The company, which has completed a Near Field Communication project in India, finds that NFC-based retail applications can be successful—with the proper mix of marketing, incentives and execution.
By Claire Swedberg
Mar 08, 2010Having concluded what it deems the world's largest Near Field Communication (NFC) contactless payment pilot, Citibank indicates it believes there is strong consumer demand for mobile payment solutions. But with a scarcity of available NFC-enabled phones, alternatives such as NFC stickers or microSD cards may be necessary in order to get NFC deployments off the ground, the company reports.

The pilot included 3,141 Citibank credit card holders who, at the company's initiation, purchased Nokia NFC-enabled 6212 mobile phones from participating Nokia shops, to pay for goods at 250 merchant locations in Bangalore (Bengaluru), India. Nearly 50,000 payments were completed throughout the 26-week span, which began in July 2009, and participants made purchases more frequently, spending a greater amount with each transaction while using the mobile phones than they did using ordinary credit cards (see Citibank Says High Volume NFC Pilot Shows Strong Usage).

Satish Menon, executive VP of Citi Growth Ventures
According to a report written to evaluate the pilot results, many consumers were willing to utilize the technology (in fact, there were more volunteers than there were available phones). The report, entitled "Citi Tap and Pay mobile NFC proximity payments pilot—Bengaluru, Results & Findings," was authored by representatives of Edgar Dunn and Co., a strategy consulting firm specializing in financial services and payments.

"We're delighted by the results," says Satish Menon, the executive VP of Citi Growth Ventures (the Citibank team that led this pilot with Citibank India). "The usage and spending story is very significant." The study compared the purchase behaviors of a control group of non-adopters (those without the NFC-enabled phones), self-adopters (customers who had joined the pilot without having been solicited to do so) and solicited adopters. Among non-adopters, there was a 7.1 percent increase in quantity compared with purchases previously made using a credit card. Self-adopters had a 329 percent purchase increase, while solicited adopters had a 96 percent increase. The purchase value also grew, with self-adopters increasing their purchases' value by 232 percent and solicited adopters raising it by 55 percent. Each group's spending habits were compared against their credit card spending habits prior to using the NFC system.

On the other hand, the report finds that while there is a clear demand for mobile contactless payments, the lack of available NFC-enabled phones must be addressed.

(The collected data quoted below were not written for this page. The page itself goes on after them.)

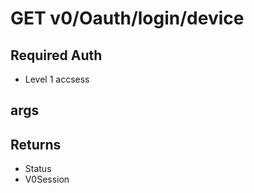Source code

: # GET v0/Oauth/login/device

## Required Auth 

- Level 1 accsess

## args


## Returns

- Status
- V0Session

The Nokia 6212 phone, utilized in the Bangalore pilot, was largely perceived as outdated, compared with non-NFC mobile phones available on the market. "Most people in markets where NFC can realistically be deployed [that is, the markets where merchants are equipped with NFC-enabled sales terminals] have gone beyond basic mobile phones," the study indicates, "and are unlikely to carry a second handset just for making payments, which defeats the primary objective of offering convenience to customers... Instead of enabling only a few handset types with NFC, there needs to be a concerted commitment from device providers to include NFC as a regular feature on all types of mobile phones."

Until that happens, the authors suggest, NFC pilots should continue, as well as permanent deployments—but those wishing to offer contactless payment systems must seek alternative solutions, such as NFC-enabled stickers to attach to cell phones, or microSD cards that can be inserted into the phones to provide them with NFC functionality (see Customers Tap and Pay in Sao Paulo and MicroSD Card Brings NFC to Phones for Credit Card Companies, Banks).